There is no excuse for the latter atrocity. Let’s not forget, though, that Afghanistan was also the victim of the last major Russian intervention outside its immediate zone of influence. That, too, was formally predicated on an intervention from a beleaguered ally — even though in the case of Afghanistan, the first measure the invading troops took was to assassinate the incumbent leader. The consequences, for both Afghanistan and the Soviet Union, proved to be extremely dire.
The prospect of a repetition is unlikely to be giving Assad sleepless nights, at least for the time being. It is widely held that Putin pounced when he did precisely because the zone controlled by the government in Damascus was rapidly receding. If the idea behind Moscow’s actions is to preserve Syria in the shape in which it endured for nearly a century following the post-First World War colonial division of the spoils (to which Russia would have been a party but for the Bolshevik revolution), it will likely prove to be an impossible task.
A bifurcated or trifurcated Syria is easier to imagine, albeit unpleasant to contemplate. Even such an outcome, however, will ultimately require a bout of difficult diplomacy rather than a strictly military solution.

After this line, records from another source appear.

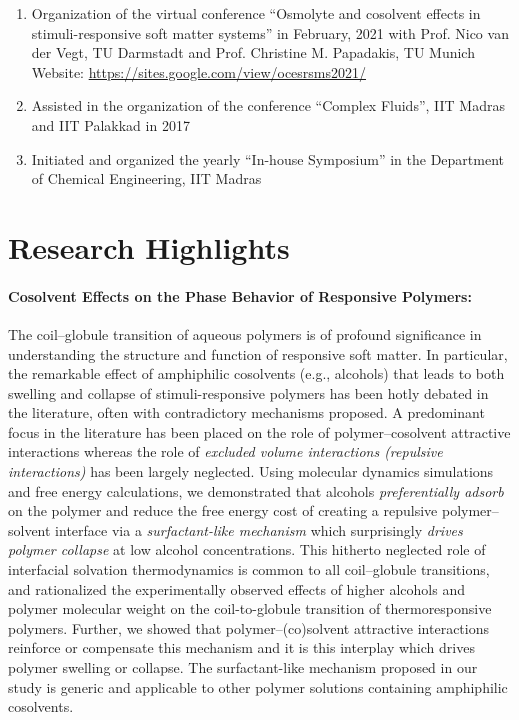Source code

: \documentclass[a4paper,14pt]{article}
\begin{document}
\begin{enumerate}
\item
Organization of the virtual conference \enquote{Osmolyte and cosolvent effects
in stimuli-responsive soft matter systems} in February, 2021 with Prof. Nico
van der Vegt, TU Darmstadt and Prof. Christine M. Papadakis, TU Munich\\
Website:
\href{https://sites.google.com/view/ocesrsms2021/}{https://sites.google.com/view/ocesrsms2021/}
\item
Assisted in the organization of the conference \enquote{Complex Fluids}, IIT
Madras and IIT Palakkad in 2017 
\item
Initiated and organized the yearly \enquote{In-house Symposium} in the
Department of Chemical Engineering, IIT Madras 
\end{enumerate}
\section*{Research Highlights}

\paragraph{\textbf{Cosolvent Effects on the Phase Behavior of Responsive Polymers:}}
The coil–globule transition of aqueous polymers is of profound significance in
understanding the structure and function of responsive soft matter. In
particular, the remarkable effect of amphiphilic cosolvents (e.g., alcohols)
that leads to both swelling and collapse of stimuli-responsive polymers has
been hotly debated in the literature, often with contradictory mechanisms
proposed. A predominant focus in the literature has been placed on the role of
polymer–cosolvent attractive interactions whereas the role of \textit{excluded
volume interactions (repulsive interactions)} has been largely neglected.
Using molecular dynamics simulations and free energy calculations, we
demonstrated that alcohols \textit{preferentially adsorb} on the polymer and
reduce the free energy cost of creating a repulsive polymer–solvent interface
via a \textit{surfactant-like mechanism} which surprisingly \textit{drives
polymer collapse} at low alcohol concentrations. This hitherto neglected role
of interfacial solvation thermodynamics is common to all coil–globule
transitions, and rationalized the experimentally observed effects of higher
alcohols and polymer molecular weight on the coil-to-globule transition of
thermoresponsive polymers. Further, we showed that polymer–(co)solvent
attractive interactions reinforce or compensate this mechanism and it is this
interplay which drives polymer swelling or collapse. The surfactant-like
mechanism proposed in our study is generic and applicable to other polymer
solutions containing amphiphilic cosolvents.
\end{document}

In either case, indications from Russia that it contemplates its air strikes lasting for just three months or so would appear to be a gross underestimate.
Perhaps that’s intended largely for domestic consumption. The air force-led intervention isn’t unpopular, but only a small proportion of Russians favour the deployment of ground forces — which helps to explain why Moscow has been speaking about deploying ‘volunteers’ rather than regular forces. There is, of course, an echo of Ukraine in that term, and there can be little question that Putin has been motivated in part by the desire to reassert himself as a global player after being effectively ostracised by the powers that be following the Crimean annexation and related developments.
It would be a mistake, though, to rate too highly his chances of pulling off a bloody miracle in Syria.